When ChatGPT launched last year, many people were taken aback by how much knowledge artificial intelligence (AI) had. Even more alarming was where this knowledge had come from. The world found out that many of these AI companies had been training their models for years on existing information, much of which is covered by copyright laws.
How Are AI Models Trained?
Artificial intelligence (AI) large language models are trained on billions of documents, including articles, books, blogs, newspapers, and much more. AI companies have built software that automatically crawls websites and other digital content that is publically accessible.
Google has been doing this for years to populate its search engine, but now AI companies are doing this to train their algorithms.
Various companies have protested the use of their content for training AI models. Reddit went dark for a few days in 2023, and many Reddit sub-forums are still private.
How Are Writers Impacted?
First and foremost, AI companies are using copyrighted content without permission and without compensating writers.

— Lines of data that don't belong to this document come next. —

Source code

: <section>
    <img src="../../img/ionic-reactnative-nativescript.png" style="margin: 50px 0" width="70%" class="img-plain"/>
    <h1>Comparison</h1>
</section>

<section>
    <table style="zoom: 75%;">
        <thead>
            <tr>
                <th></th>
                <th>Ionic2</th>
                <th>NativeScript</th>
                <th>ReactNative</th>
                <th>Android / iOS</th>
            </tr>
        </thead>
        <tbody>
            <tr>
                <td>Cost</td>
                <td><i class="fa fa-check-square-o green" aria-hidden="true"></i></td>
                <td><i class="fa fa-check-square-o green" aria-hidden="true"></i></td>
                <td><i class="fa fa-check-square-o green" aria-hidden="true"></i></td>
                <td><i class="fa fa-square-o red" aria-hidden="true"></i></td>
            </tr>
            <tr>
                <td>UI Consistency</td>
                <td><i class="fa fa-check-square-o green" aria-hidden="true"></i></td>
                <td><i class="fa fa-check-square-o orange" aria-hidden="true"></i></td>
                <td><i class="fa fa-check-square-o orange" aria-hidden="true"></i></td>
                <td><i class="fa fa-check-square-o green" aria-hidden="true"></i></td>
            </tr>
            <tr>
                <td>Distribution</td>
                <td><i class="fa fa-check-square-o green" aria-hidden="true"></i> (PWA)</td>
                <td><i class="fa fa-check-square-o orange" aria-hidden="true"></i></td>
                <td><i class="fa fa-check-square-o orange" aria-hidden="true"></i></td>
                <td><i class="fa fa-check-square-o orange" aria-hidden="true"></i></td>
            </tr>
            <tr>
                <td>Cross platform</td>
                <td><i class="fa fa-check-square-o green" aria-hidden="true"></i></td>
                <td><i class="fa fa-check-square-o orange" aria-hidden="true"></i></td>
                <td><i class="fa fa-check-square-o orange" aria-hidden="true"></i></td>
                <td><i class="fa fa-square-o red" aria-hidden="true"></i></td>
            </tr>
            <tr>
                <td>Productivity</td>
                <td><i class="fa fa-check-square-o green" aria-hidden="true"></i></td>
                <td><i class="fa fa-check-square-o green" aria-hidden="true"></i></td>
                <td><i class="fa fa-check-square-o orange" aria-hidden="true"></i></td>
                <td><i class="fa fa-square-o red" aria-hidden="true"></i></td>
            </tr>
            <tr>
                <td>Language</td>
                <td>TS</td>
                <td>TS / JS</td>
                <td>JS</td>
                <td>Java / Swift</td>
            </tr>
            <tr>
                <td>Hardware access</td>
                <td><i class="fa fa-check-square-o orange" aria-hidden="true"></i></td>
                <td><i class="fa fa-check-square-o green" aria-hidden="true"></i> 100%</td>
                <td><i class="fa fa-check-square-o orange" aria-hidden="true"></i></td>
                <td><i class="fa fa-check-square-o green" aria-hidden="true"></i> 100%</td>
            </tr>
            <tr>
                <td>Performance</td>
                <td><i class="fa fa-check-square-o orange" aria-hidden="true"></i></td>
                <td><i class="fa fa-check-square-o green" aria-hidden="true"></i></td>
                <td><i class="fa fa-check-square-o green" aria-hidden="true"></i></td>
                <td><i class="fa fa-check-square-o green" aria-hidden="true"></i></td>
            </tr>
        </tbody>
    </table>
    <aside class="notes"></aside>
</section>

Next, this impacts the future careers of writers whom AI may replace. This is an egregious issue and one of the main reasons why the Writers Guild of America went on strike for so long in 2023.

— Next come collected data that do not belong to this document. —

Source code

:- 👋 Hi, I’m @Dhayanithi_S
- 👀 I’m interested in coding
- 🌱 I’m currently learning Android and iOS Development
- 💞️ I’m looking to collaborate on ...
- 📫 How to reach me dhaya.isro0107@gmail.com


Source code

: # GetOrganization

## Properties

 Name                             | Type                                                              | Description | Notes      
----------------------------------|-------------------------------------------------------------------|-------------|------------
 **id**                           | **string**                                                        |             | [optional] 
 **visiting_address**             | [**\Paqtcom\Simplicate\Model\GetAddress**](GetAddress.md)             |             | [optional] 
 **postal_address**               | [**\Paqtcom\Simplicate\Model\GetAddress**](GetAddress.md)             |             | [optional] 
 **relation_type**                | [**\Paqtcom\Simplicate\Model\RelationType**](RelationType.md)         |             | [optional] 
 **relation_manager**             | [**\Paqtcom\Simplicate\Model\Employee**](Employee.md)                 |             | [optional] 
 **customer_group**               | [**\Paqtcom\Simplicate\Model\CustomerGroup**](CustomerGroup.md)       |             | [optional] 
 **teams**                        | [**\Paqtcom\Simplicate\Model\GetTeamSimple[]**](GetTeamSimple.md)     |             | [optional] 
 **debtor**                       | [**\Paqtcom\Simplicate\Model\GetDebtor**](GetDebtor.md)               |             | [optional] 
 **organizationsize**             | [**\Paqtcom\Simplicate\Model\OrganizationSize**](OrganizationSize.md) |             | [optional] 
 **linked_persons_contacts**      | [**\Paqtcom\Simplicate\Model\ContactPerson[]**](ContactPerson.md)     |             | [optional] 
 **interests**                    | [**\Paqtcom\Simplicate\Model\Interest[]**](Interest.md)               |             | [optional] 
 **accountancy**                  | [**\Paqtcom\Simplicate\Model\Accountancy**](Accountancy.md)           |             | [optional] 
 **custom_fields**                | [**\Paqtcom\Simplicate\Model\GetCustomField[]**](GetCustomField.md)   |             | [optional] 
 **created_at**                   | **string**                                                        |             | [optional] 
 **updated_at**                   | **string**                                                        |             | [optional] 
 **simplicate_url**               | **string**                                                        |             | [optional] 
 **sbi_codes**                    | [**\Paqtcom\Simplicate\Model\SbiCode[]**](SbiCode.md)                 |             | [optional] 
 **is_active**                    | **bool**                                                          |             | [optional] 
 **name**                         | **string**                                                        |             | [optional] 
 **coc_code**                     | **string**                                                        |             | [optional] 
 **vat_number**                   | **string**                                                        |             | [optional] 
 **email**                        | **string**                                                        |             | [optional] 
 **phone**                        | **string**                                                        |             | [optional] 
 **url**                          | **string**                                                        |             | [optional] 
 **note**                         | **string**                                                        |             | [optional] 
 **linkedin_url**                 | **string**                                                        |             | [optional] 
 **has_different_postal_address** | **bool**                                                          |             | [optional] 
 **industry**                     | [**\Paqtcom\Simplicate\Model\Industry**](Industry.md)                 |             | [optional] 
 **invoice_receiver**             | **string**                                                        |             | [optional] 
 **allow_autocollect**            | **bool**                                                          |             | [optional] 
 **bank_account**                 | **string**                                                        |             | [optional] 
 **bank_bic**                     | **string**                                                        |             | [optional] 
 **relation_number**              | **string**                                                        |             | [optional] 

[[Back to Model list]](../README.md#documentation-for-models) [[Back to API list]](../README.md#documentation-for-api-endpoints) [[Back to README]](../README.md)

Not only could this result in thousands of jobs being lost, but we also lose all the creativity writers bring to the table. AI models are only trained on what content has been created, not what content could be created.
How Can Writers Protect Themselves From AI?
There are no foolproof ways to guard your published content from the prying eyes of artificial intelligence bots since AI companies can choose to ignore any temporary barriers you put in place.
Send Takedown Notices
If you find unauthorized copies of your works online when they should not be freely accessible, send a takedown notice. The Authors Guild has a great tutorial on how to do this here.
One of the simplest ways to file a complaint about a website stealing content is by filing a Digital Millennium Copyright Act (DMCA) request with Google. You can also file DMCA complaints with domain or web hosting companies by looking up the website’s information on a WhoIs lookup service, such as this one by ICANN.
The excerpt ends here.